(Collected data)
####################

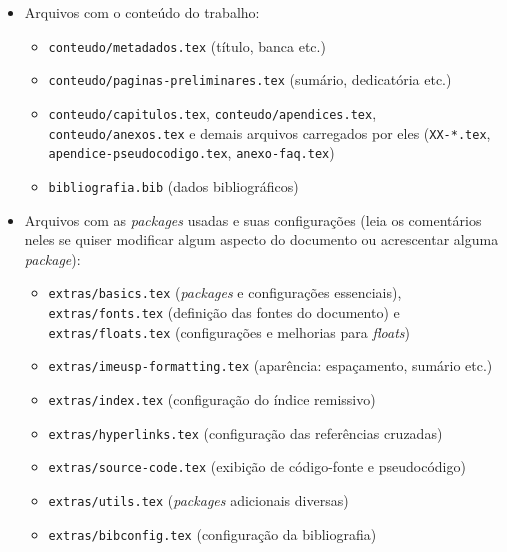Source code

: \begin{itemize}
  \item Arquivos com o conteúdo do trabalho:
  \begin{itemize}
    \item \texttt{conteudo/metadados.tex} (título, banca etc.)
    \item \texttt{conteudo/paginas-preliminares.tex} (sumário, dedicatória etc.)
    \item \texttt{conteudo/capitulos.tex}, \texttt{conteudo/apendices.tex},
          \texttt{conteudo/anexos.tex} e demais arquivos carregados por eles
          (\texttt{XX-*.tex}, \texttt{apendice-pseudocodigo.tex}, \texttt{anexo-faq.tex})
    \item \texttt{bibliografia.bib} (dados bibliográficos)
  \end{itemize}

  \item Arquivos com as \textit{packages} usadas e suas configurações (leia
        os comentários neles se quiser modificar algum aspecto do
        documento ou acrescentar alguma \textit{package}):
  \begin{itemize}
    \item \texttt{extras/basics.tex} (\textit{packages} e configurações essenciais),
          \texttt{extras/fonts.tex} (definição das fontes do documento) e
          \texttt{extras/floats.tex} (configurações e melhorias para \textit{floats})
    \item \texttt{extras/imeusp-formatting.tex} (aparência: espaçamento, sumário etc.)
    \item \texttt{extras/index.tex} (configuração do índice remissivo)
    \item \texttt{extras/hyperlinks.tex} (configuração das referências cruzadas)
    \item \texttt{extras/source-code.tex} (exibição de código-fonte e pseudocódigo)
    \item \texttt{extras/utils.tex} (\textit{packages} adicionais diversas)
    \item \texttt{extras/bibconfig.tex} (configuração da bibliografia)
  \end{itemize}


\end{itemize}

####################

> [WHAT IS NEEDED]: Please copy the line that holds "(configurações e melhorias" and each line under it through the last line above, exactly as they stand, adding nothing.

> [PROBLEM SOLUTION]:
          \texttt{extras/floats.tex} (configurações e melhorias para \textit{floats})
    \item \texttt{extras/imeusp-formatting.tex} (aparência: espaçamento, sumário etc.)
    \item \texttt{extras/index.tex} (configuração do índice remissivo)
    \item \texttt{extras/hyperlinks.tex} (configuração das referências cruzadas)
    \item \texttt{extras/source-code.tex} (exibição de código-fonte e pseudocódigo)
    \item \texttt{extras/utils.tex} (\textit{packages} adicionais diversas)
    \item \texttt{extras/bibconfig.tex} (configuração da bibliografia)
  \end{itemize}


\end{itemize}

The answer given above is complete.